BEGIN Information given

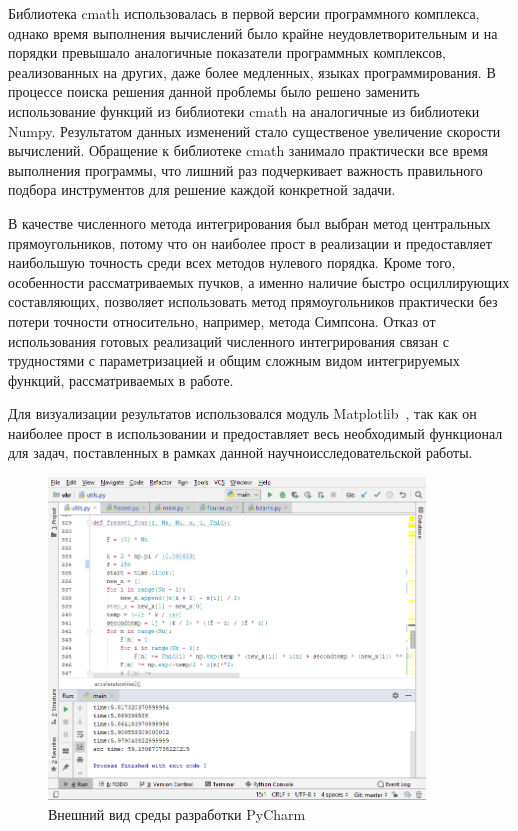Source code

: {    Библиотека cmath использовалась в первой версии программного комплекса,
    однако время выполнения вычислений было крайне неудовлетворительным и на порядки превышало аналогичные показатели программных комплексов,
    реализованных на других, даже более медленных, языках программирования.
    В процессе поиска решения данной проблемы было решено заменить использование функций из библиотеки cmath на аналогичные из библиотеки Numpy.
    Результатом данных изменений стало существеное увеличение скорости вычислений.
    Обращение к библиотеке cmath занимало практически все время выполнения программы,
    что лишний раз подчеркивает важность правильного подбора инструментов для решение каждой конкретной задачи.

    В качестве численного метода интегрирования был выбран метод
    центральных прямоугольников, потому что он наиболее прост в реализации и
    предоставляет наибольшую точность среди всех методов нулевого порядка.
    Кроме того, особенности рассматриваемых пучков, а именно наличие быстро осциллирующих составляющих,
    позволяет использовать метод прямоугольников практически без потери точности относительно, например, метода Симпсона.
    Отказ от использования готовых реализаций численного интегрирования связан
    с трудностями с параметризацией и общим сложным видом интегрируемых
    функций, рассматриваемых в работе.

    Для визуализации результатов использовался модуль Matplotlib~\cite{plt},
    так как он наиболее прост в использовании и предоставляет весь
    необходимый функционал для задач, поставленных в рамках данной научноисследовательской работы.

    \begin{figure}[H]
        \begin{center}
            \includegraphics[width=10cm]{plots/pycharm1}
            \vspace{0.4cm}
            \caption{Внешний вид среды разработки PyCharm}
            \label{pycharm}
        \end{center}
    \end{figure}

}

END Information given

• _Instructions for the task_: Find each line above that contains "интегрирования", and copy those lines.

• _Solution to the problem_:
    В качестве численного метода интегрирования был выбран метод
    Отказ от использования готовых реализаций численного интегрирования связан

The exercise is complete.